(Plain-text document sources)
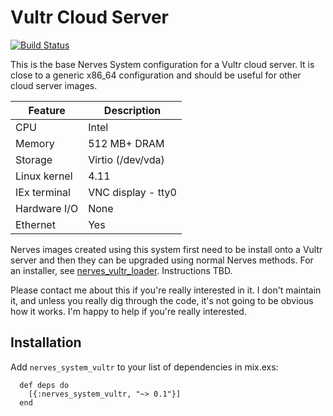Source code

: # Vultr Cloud Server
[![Build Status](https://travis-ci.org/nerves-project/nerves_system_vultr.png?branch=master)](https://travis-ci.org/nerves-project/nerves_system_vultr)

This is the base Nerves System configuration for a Vultr cloud server. It is close to a generic x86_64
configuration and should be useful for other cloud server images.

| Feature              | Description                     |
| -------------------- | ------------------------------- |
| CPU                  | Intel                           |
| Memory               | 512 MB+ DRAM                    |
| Storage              | Virtio (/dev/vda)               |
| Linux kernel         | 4.11                            |
| IEx terminal         | VNC display - tty0              |
| Hardware I/O         | None                            |
| Ethernet             | Yes                             |

Nerves images created using this system first need to be install onto a Vultr
server and then they can be upgraded using normal Nerves methods. For an
installer, see
[nerves_vultr_loader](https://github.com/fhunleth/fhunleth-buildroot-experiments/tree/master/board/nerves_vultr_loader).
Instructions TBD.

Please contact me about this if you're really interested in it. I don't
maintain it, and unless you really dig through the code, it's not going
to be obvious how it works. I'm happy to help if you're really interested.

## Installation

Add `nerves_system_vultr` to your list of dependencies in mix.exs:

```
  def deps do
    [{:nerves_system_vultr, "~> 0.1"}]
  end
```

* **WORK INSTRUCTION**:
Each line from the top of the records through the one containing "This is the" needs to be transcribed exactly, without pictures.

* **YOUR RESPONSE**:
Source code

: # Vultr Cloud Server
[![Build Status](https://travis-ci.org/nerves-project/nerves_system_vultr.png?branch=master)](https://travis-ci.org/nerves-project/nerves_system_vultr)

This is the base Nerves System configuration for a Vultr cloud server. It is close to a generic x86_64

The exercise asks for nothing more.